• Terrika Foster-Brasby

The No. 1 Thing to Leave Behind in 2020: The Disrespect for Black Women


(Photo: Ethan Miller/ Getty Images)


COMMENTARY | It never fails. Every year, we start off with some grand “new year, new me” resolution of what we’re going to do differently in that year to make ourselves better and stronger than in the year before (and by the time the second week of February arrives, we’ve usually fallen back into the same old things we just said we weren’t going to do anymore). I’m no different. I’ve fallen into that trap a million times, so I’m not dissing New Year resolutions. I wholeheartedly agree that people should set goals for themselves and learn to let some things go as they move forward into a new calendar year. It’s understandable that individuals would want to improve upon their health, their financial circumstances, their familial relationships and develop professionally (which are the more popular areas of growth to which most people make resolutions). But, if I may, let me suggest adding one more resolution for 2021 that isn’t normally on the list: respect the voice, contributions, and concerns of Black Women.

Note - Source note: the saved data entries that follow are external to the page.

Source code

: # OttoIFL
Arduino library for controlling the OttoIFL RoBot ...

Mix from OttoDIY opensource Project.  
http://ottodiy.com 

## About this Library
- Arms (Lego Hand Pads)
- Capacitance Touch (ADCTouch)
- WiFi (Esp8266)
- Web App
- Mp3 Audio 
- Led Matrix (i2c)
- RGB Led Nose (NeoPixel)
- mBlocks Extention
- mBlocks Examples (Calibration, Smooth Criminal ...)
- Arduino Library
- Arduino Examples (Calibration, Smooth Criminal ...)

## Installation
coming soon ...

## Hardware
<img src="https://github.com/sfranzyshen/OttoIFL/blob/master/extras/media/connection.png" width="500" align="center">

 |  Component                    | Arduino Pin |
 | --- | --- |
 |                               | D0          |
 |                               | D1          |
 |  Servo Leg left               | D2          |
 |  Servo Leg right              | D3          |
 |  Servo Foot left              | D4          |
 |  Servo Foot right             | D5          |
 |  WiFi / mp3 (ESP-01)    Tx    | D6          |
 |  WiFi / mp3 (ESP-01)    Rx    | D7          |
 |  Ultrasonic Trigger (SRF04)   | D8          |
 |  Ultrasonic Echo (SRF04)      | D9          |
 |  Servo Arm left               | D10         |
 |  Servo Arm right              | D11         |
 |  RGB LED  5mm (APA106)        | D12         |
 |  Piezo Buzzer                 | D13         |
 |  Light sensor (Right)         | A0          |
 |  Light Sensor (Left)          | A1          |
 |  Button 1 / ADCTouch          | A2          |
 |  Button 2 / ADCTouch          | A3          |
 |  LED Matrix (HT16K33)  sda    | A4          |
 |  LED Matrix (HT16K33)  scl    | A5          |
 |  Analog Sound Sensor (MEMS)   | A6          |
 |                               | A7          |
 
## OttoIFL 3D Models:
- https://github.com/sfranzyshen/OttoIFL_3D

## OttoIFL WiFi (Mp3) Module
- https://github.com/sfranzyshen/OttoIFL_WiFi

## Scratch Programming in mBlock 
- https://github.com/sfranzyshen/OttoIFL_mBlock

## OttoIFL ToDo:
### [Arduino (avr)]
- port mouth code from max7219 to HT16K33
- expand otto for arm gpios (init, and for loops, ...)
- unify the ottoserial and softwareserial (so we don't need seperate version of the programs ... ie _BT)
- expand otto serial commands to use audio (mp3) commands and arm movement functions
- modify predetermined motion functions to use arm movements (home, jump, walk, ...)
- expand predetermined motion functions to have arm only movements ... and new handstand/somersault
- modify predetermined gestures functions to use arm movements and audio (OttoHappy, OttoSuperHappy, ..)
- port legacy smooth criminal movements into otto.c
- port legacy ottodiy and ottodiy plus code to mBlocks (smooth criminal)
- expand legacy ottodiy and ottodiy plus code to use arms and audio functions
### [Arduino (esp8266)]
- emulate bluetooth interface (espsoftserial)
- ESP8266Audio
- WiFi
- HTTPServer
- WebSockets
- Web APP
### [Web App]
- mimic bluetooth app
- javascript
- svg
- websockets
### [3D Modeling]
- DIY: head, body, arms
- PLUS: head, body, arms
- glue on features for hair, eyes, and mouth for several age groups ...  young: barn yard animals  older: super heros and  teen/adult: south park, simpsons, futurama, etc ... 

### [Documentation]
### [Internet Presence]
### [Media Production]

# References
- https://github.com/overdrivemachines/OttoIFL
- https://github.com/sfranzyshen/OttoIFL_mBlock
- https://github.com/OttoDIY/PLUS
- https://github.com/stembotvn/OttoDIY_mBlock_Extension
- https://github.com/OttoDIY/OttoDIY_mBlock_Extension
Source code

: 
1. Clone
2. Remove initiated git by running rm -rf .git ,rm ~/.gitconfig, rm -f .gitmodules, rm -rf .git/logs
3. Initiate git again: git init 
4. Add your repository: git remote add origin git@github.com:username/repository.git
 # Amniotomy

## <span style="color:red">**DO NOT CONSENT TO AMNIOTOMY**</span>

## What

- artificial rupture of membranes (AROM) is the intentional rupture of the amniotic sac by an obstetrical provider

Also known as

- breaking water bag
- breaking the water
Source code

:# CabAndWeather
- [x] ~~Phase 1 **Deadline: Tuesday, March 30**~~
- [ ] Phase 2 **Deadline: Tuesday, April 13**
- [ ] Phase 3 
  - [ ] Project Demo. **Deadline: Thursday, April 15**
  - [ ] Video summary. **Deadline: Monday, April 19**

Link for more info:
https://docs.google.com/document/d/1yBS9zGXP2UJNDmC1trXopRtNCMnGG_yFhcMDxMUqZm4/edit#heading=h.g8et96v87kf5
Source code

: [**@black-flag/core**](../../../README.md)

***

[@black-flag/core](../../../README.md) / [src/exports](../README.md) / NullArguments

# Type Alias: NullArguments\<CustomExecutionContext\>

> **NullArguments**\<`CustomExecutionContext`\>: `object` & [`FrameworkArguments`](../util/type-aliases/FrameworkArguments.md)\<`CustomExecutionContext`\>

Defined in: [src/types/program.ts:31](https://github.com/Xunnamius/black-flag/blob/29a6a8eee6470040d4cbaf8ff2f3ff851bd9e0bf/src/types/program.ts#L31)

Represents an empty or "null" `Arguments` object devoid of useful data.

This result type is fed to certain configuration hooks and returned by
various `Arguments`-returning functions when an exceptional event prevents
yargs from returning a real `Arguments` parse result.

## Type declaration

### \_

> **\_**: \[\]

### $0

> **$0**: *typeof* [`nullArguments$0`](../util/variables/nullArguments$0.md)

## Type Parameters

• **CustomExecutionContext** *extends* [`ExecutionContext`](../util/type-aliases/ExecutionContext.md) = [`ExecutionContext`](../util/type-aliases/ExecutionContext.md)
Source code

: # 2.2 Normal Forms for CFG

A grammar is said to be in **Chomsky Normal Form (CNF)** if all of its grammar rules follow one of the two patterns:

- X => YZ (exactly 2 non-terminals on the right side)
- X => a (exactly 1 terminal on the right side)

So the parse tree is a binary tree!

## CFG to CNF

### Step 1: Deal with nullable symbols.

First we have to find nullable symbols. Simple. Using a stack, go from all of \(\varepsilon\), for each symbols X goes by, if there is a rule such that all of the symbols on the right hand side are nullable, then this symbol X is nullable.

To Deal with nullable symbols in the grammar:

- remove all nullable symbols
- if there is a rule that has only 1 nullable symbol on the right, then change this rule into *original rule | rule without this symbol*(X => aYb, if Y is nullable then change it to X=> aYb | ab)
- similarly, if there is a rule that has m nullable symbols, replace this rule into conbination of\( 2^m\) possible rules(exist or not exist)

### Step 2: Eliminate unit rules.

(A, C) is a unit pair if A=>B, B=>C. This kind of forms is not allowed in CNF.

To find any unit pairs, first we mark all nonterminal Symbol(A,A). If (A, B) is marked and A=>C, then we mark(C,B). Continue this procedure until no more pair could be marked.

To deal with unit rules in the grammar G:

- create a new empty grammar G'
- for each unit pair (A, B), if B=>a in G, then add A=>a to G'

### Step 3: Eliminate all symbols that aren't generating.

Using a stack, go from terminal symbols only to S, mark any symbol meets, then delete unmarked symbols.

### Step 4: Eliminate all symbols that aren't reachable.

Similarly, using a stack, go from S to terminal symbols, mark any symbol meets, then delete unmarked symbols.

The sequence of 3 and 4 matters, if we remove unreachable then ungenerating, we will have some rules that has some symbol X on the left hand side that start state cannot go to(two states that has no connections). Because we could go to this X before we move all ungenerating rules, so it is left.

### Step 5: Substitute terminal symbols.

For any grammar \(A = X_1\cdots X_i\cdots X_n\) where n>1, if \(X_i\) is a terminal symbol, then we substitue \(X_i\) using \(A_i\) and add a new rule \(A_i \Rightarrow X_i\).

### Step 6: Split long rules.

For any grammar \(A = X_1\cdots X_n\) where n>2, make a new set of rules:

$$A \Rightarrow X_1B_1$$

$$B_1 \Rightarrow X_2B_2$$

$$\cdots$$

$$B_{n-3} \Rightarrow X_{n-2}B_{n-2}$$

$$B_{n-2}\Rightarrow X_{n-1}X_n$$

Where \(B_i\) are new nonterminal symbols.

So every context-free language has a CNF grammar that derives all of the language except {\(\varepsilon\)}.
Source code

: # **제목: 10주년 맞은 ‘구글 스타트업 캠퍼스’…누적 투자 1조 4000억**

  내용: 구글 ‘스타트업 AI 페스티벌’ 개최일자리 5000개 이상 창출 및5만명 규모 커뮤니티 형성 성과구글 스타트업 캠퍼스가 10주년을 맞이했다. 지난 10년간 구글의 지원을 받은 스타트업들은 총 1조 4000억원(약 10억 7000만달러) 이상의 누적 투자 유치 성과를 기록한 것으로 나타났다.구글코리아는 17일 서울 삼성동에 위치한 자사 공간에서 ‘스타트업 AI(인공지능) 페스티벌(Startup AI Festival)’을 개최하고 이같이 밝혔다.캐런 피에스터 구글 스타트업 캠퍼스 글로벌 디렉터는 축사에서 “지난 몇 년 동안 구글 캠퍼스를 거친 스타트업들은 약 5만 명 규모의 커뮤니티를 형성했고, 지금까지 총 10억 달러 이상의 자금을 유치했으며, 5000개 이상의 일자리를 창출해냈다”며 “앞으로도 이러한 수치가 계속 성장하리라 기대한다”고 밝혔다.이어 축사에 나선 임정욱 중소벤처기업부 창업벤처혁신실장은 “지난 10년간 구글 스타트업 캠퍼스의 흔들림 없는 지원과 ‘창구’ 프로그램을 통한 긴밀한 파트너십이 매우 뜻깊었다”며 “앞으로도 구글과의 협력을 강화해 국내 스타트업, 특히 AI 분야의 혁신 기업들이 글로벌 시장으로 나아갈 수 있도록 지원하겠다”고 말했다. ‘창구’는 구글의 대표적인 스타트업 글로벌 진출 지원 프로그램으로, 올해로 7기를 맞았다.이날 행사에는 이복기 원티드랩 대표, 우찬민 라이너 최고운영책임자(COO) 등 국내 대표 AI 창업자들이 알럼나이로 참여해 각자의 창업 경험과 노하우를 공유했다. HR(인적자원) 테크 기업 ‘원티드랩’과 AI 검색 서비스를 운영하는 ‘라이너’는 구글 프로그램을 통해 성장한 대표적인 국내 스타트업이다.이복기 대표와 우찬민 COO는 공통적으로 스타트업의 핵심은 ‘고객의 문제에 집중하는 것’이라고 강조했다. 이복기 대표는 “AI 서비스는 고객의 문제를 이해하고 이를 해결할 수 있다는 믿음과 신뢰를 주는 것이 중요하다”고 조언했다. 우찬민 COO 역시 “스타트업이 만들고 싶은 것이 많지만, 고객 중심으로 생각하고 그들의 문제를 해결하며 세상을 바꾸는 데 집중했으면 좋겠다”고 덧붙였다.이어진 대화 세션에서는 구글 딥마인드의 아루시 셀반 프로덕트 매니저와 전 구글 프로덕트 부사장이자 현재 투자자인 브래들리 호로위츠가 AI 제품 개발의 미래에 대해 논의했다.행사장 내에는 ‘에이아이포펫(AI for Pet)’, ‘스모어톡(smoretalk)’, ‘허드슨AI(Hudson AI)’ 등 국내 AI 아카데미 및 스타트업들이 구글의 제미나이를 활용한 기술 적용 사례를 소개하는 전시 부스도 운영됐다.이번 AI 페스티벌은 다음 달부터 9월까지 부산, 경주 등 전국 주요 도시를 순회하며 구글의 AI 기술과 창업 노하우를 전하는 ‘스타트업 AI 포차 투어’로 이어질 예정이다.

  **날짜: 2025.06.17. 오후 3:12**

Amidst a year that brought over a quarter million deaths related to the coronavirus (and disproportionately affected women of color), as well as the unleashing of social unrest stemming from the recorded murder of George Floyd, Black women have been superheroes politically, economically, athletically and socially.


In 2020, Black women not only used their own voice, but forced the majority to utilize their influence to create the change they all say they seek.


This year, we saw Bozoma Saint John, Chief Marketing Officer of Netflix, call for companies to put their money where their mouth is and financially support racial injustice. She also helped develop the #ShareTheMicNow Instagram campaign, challenging some of the top white Instagram accounts to do more than just post a black square to show solidarity to the movement, but to allow Black women to take over their accounts in an effort to amplify their messages and experiences.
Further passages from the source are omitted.